- [Task] Copy out the full set of records. Keep every word the same.

- [Entries supplied]
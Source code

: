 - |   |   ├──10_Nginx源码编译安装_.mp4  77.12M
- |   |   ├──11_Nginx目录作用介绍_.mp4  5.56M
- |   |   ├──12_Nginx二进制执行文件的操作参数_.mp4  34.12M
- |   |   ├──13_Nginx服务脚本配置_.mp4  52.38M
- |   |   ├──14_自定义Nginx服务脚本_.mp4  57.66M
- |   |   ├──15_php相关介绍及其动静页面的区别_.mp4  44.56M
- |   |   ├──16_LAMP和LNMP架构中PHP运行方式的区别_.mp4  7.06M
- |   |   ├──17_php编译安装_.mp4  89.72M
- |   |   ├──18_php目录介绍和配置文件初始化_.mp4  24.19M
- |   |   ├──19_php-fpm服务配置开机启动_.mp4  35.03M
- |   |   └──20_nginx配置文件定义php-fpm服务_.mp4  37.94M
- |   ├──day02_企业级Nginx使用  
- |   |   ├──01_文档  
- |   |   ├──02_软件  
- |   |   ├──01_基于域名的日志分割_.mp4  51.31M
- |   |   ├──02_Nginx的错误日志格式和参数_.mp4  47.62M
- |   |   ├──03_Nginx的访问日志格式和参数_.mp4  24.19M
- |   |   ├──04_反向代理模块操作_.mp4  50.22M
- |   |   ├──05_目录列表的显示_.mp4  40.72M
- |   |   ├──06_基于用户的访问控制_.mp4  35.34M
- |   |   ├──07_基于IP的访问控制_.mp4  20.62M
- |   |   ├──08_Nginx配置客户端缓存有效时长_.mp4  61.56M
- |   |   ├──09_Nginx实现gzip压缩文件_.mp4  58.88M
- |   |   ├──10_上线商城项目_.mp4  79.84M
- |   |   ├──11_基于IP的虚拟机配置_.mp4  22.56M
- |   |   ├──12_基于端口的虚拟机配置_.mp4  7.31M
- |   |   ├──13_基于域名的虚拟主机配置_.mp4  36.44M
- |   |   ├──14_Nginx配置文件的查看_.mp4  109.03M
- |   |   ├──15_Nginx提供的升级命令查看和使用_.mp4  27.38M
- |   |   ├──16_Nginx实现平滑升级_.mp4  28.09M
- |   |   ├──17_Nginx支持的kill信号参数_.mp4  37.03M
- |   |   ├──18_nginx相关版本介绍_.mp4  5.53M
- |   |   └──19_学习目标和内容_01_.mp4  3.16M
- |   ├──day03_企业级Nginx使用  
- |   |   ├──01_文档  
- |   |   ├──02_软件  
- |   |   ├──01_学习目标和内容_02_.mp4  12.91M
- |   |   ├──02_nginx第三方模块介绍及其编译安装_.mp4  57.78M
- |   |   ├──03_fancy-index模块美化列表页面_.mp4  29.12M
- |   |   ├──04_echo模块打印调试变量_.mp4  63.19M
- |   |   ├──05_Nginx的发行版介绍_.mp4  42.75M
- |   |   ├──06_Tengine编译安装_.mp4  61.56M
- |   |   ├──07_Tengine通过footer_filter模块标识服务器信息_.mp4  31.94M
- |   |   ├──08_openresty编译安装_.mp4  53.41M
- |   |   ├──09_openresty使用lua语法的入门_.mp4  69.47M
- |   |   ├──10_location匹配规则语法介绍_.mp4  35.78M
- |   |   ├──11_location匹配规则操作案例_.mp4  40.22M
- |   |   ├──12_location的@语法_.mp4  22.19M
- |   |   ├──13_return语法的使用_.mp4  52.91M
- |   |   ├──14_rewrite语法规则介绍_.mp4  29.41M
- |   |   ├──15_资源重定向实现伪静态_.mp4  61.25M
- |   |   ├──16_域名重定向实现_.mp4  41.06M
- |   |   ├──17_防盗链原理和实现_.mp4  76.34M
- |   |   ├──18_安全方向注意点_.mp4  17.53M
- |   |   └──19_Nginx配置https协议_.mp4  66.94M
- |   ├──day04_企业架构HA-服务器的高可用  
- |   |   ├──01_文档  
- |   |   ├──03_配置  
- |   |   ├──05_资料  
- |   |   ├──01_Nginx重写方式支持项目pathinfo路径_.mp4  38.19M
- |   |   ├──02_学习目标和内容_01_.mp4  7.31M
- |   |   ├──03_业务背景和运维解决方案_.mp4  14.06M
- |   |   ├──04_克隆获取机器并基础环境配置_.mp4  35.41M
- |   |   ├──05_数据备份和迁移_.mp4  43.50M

- [Finished exercise]
Source code

: - |   |   ├──10_Nginx源码编译安装_.mp4  77.12M
- |   |   ├──11_Nginx目录作用介绍_.mp4  5.56M
- |   |   ├──12_Nginx二进制执行文件的操作参数_.mp4  34.12M
- |   |   ├──13_Nginx服务脚本配置_.mp4  52.38M
- |   |   ├──14_自定义Nginx服务脚本_.mp4  57.66M
- |   |   ├──15_php相关介绍及其动静页面的区别_.mp4  44.56M
- |   |   ├──16_LAMP和LNMP架构中PHP运行方式的区别_.mp4  7.06M
- |   |   ├──17_php编译安装_.mp4  89.72M
- |   |   ├──18_php目录介绍和配置文件初始化_.mp4  24.19M
- |   |   ├──19_php-fpm服务配置开机启动_.mp4  35.03M
- |   |   └──20_nginx配置文件定义php-fpm服务_.mp4  37.94M
- |   ├──day02_企业级Nginx使用  
- |   |   ├──01_文档  
- |   |   ├──02_软件  
- |   |   ├──01_基于域名的日志分割_.mp4  51.31M
- |   |   ├──02_Nginx的错误日志格式和参数_.mp4  47.62M
- |   |   ├──03_Nginx的访问日志格式和参数_.mp4  24.19M
- |   |   ├──04_反向代理模块操作_.mp4  50.22M
- |   |   ├──05_目录列表的显示_.mp4  40.72M
- |   |   ├──06_基于用户的访问控制_.mp4  35.34M
- |   |   ├──07_基于IP的访问控制_.mp4  20.62M
- |   |   ├──08_Nginx配置客户端缓存有效时长_.mp4  61.56M
- |   |   ├──09_Nginx实现gzip压缩文件_.mp4  58.88M
- |   |   ├──10_上线商城项目_.mp4  79.84M
- |   |   ├──11_基于IP的虚拟机配置_.mp4  22.56M
- |   |   ├──12_基于端口的虚拟机配置_.mp4  7.31M
- |   |   ├──13_基于域名的虚拟主机配置_.mp4  36.44M
- |   |   ├──14_Nginx配置文件的查看_.mp4  109.03M
- |   |   ├──15_Nginx提供的升级命令查看和使用_.mp4  27.38M
- |   |   ├──16_Nginx实现平滑升级_.mp4  28.09M
- |   |   ├──17_Nginx支持的kill信号参数_.mp4  37.03M
- |   |   ├──18_nginx相关版本介绍_.mp4  5.53M
- |   |   └──19_学习目标和内容_01_.mp4  3.16M
- |   ├──day03_企业级Nginx使用  
- |   |   ├──01_文档  
- |   |   ├──02_软件  
- |   |   ├──01_学习目标和内容_02_.mp4  12.91M
- |   |   ├──02_nginx第三方模块介绍及其编译安装_.mp4  57.78M
- |   |   ├──03_fancy-index模块美化列表页面_.mp4  29.12M
- |   |   ├──04_echo模块打印调试变量_.mp4  63.19M
- |   |   ├──05_Nginx的发行版介绍_.mp4  42.75M
- |   |   ├──06_Tengine编译安装_.mp4  61.56M
- |   |   ├──07_Tengine通过footer_filter模块标识服务器信息_.mp4  31.94M
- |   |   ├──08_openresty编译安装_.mp4  53.41M
- |   |   ├──09_openresty使用lua语法的入门_.mp4  69.47M
- |   |   ├──10_location匹配规则语法介绍_.mp4  35.78M
- |   |   ├──11_location匹配规则操作案例_.mp4  40.22M
- |   |   ├──12_location的@语法_.mp4  22.19M
- |   |   ├──13_return语法的使用_.mp4  52.91M
- |   |   ├──14_rewrite语法规则介绍_.mp4  29.41M
- |   |   ├──15_资源重定向实现伪静态_.mp4  61.25M
- |   |   ├──16_域名重定向实现_.mp4  41.06M
- |   |   ├──17_防盗链原理和实现_.mp4  76.34M
- |   |   ├──18_安全方向注意点_.mp4  17.53M
- |   |   └──19_Nginx配置https协议_.mp4  66.94M
- |   ├──day04_企业架构HA-服务器的高可用  
- |   |   ├──01_文档  
- |   |   ├──03_配置  
- |   |   ├──05_资料  
- |   |   ├──01_Nginx重写方式支持项目pathinfo路径_.mp4  38.19M
- |   |   ├──02_学习目标和内容_01_.mp4  7.31M
- |   |   ├──03_业务背景和运维解决方案_.mp4  14.06M
- |   |   ├──04_克隆获取机器并基础环境配置_.mp4  35.41M
- |   |   ├──05_数据备份和迁移_.mp4  43.50M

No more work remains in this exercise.